The key barriers they found will not come as a surprise to most of us. Time constraints, lack of integration into systems and workflows, low usability, cognitive overload, fears around how it might affect patients, confusion about the benefits or even the purpose of these tools, lack of trust in the results, need for training, frustration caused by technology, and negative impact on the doctor-patient relationship. I think these will be familiar themes to many of us. I'm very busy during my normal working day just trying to make sure the patients I see are dealt with to the best of my ability, that the scripts in the bloods are done, that I've read and actioned my letters and so forth. Now you tell me I've got to learn a new tool with a new template. And if this happens, I have to click here, click there, click here again twice, and then write a letter to the admin team. Give me a break. We've got 20 different conditions with 20 different clinical support tools vying for our attention, 20 different pathways to learn. Couple that with the idea that if a computer says a patient has a 4% risk of cancer, I need to call the patient and explain that we might need to investigate them or refer them. They're stressing about it, even though 24 out of 25 of these people won't have anything wrong with them at all. It's stressing because these tools have flagged up a risk, but it doesn't meet any of the urgent cancer referral criteria. If they did, I would have referred them already. It's not straightforward.

Neal Tucker 25:56

Then Marjorie from admin gives me a printout of 40 patients that the computer's identified with a hemoglobin of 119, and I have to go through all of them to decide which ones normally just run at 119 and which ones are genuinely worrying. And then don't even get me started on pop-up fatigue. Every time you click on a patient, every time you try and issue a prescription, every time you put a code in. Honestly, I think it's got to the point where it's dangerous. Our computer systems may give us really useful information about cautions with a medicine that I'm about to prescribe in my patient with their specific comorbidities.

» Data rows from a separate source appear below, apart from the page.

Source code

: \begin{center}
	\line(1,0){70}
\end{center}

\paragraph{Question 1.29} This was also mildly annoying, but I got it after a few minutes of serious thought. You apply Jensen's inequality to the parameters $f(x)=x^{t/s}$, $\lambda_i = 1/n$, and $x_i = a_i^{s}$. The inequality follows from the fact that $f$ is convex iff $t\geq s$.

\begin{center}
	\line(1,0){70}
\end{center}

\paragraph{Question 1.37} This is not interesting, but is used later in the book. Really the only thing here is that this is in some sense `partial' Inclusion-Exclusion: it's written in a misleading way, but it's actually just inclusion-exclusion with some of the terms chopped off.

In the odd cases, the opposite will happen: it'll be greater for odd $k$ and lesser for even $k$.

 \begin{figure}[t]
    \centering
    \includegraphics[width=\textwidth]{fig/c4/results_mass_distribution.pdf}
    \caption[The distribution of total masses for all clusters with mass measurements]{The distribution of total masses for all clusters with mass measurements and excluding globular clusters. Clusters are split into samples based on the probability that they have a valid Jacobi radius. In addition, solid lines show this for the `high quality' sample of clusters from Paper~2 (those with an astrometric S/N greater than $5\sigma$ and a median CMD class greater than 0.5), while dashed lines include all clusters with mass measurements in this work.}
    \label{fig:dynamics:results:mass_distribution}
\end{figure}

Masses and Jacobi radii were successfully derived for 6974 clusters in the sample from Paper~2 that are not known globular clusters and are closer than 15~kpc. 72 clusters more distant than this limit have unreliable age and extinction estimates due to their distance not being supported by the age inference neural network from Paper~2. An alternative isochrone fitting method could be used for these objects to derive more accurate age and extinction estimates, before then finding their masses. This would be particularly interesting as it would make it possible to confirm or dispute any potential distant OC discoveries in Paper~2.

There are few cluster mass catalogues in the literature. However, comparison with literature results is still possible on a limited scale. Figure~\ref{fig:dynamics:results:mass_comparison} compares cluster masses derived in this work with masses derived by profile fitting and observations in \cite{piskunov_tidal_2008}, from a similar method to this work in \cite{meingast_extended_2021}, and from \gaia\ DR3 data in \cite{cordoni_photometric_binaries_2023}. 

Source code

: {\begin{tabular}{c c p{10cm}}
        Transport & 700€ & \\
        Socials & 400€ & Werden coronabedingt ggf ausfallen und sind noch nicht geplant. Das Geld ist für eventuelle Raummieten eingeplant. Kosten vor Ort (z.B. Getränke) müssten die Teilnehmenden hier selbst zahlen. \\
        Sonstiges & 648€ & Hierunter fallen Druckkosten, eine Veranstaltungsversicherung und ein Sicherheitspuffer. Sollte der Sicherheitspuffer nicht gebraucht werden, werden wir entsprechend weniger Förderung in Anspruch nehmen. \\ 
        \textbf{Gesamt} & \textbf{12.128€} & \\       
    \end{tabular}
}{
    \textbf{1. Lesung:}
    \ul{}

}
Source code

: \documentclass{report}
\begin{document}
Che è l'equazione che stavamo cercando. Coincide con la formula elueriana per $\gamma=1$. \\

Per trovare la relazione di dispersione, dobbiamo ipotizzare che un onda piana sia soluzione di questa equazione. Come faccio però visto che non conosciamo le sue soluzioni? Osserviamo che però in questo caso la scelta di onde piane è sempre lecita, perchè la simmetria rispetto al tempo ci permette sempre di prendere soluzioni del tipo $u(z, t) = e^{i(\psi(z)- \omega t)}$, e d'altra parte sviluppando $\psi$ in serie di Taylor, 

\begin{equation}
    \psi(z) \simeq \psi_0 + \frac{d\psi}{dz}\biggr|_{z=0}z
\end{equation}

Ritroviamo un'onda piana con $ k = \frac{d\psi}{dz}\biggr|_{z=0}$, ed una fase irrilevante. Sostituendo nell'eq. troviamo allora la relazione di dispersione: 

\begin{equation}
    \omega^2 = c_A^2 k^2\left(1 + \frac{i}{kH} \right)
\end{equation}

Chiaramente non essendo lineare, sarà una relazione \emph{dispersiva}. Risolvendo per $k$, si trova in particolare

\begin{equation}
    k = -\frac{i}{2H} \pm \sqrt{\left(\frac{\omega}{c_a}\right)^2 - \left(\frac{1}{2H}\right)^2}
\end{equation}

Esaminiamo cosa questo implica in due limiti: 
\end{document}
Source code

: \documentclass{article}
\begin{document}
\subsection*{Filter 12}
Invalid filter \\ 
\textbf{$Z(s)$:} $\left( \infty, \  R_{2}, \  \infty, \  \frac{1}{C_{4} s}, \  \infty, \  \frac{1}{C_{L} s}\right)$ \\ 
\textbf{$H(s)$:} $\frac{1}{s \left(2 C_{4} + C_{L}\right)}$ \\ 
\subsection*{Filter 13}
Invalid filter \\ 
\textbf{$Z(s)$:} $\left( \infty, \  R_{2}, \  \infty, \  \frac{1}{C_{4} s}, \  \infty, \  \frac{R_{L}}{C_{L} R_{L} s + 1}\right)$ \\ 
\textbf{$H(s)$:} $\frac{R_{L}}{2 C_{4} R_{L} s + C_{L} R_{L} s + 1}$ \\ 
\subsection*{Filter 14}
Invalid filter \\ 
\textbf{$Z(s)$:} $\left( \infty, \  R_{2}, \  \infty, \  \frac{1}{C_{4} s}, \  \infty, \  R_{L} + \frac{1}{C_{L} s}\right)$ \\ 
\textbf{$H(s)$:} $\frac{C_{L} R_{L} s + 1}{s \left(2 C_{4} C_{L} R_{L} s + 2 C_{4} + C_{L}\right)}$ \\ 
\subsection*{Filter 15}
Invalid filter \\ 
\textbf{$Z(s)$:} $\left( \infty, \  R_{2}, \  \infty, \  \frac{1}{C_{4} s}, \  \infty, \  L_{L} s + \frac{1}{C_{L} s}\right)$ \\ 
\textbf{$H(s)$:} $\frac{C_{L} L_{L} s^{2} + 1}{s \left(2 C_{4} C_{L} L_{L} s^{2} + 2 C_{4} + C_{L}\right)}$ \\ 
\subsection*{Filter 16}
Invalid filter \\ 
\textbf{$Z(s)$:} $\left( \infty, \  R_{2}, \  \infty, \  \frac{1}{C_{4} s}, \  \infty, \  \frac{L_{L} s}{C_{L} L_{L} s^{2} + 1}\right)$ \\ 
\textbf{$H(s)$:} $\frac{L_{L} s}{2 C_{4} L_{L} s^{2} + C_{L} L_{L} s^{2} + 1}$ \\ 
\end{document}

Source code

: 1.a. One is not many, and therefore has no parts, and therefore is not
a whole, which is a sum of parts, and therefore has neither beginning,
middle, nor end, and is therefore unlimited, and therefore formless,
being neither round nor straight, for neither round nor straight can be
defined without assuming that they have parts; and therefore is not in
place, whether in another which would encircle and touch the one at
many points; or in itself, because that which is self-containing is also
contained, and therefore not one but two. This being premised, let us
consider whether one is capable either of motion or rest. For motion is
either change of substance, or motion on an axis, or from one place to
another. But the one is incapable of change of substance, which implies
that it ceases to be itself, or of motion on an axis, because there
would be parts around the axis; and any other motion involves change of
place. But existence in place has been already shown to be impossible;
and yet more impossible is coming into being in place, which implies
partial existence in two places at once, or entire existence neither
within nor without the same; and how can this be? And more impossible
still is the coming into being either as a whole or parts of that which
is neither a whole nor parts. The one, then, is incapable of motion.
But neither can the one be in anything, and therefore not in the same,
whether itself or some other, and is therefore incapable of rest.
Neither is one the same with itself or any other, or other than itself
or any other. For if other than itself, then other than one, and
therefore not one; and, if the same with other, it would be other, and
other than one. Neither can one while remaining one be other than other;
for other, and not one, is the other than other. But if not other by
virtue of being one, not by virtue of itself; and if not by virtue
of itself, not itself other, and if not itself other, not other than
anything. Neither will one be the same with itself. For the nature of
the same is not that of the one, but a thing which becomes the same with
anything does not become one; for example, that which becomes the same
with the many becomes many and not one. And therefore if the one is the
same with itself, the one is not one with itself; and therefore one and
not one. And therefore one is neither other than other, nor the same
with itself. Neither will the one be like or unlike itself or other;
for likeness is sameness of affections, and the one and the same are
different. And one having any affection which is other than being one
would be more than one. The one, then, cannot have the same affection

Very useful information about interactions with other medicines. But it's often buried in so much other stuff that I just click through, I don't really look at it. I'm never going to see it. I've got pop-up fatigue. Our systems have made it simultaneously less likely for me to think for myself, whilst making it medico-legally indefensible to have prescribed, I don't know, nitrofurantoin in a patient with mild CPD or slightly wonky kidney function. What was the phrase they used? Cognitive overload. Is this just me?

Final Thoughts

Neal Tucker 27:08

Okay, rant over. So perhaps the key here is rather than forcing all these tools on us, which we never asked for, perhaps engage with clinicians better and ask them what they want, what they might find genuinely useful, and what we might actually use. Which, to be fair, is the conclusion of the paper. Phew, I think I had some kind of cathartic release there. I hope that hasn't stressed you out as you've been listening to this. I think we're done with the medicine for one day. Thanks for joining us on the Hot Topics podcast as ever. We'll be back in three or four weeks or so. In the meantime, don't forget to check out the nbmedical.com website. Don't forget to check out the NB Plus offer running for the next few days. Do join us on our upcoming live webinar courses, and remember you can always get in touch. Email hottopics @ nbmedical.com. Find us on Facebook and X and Instagram as well, I think these days. And remember to take some time for yourself as well.

Neal Tucker 28:17

I am off to the allotment this weekend. We've just got an allotment. Time to reduce my cognitive overload, I think. I hope you get to do something fun as well. Look after yourselves. Bye bye.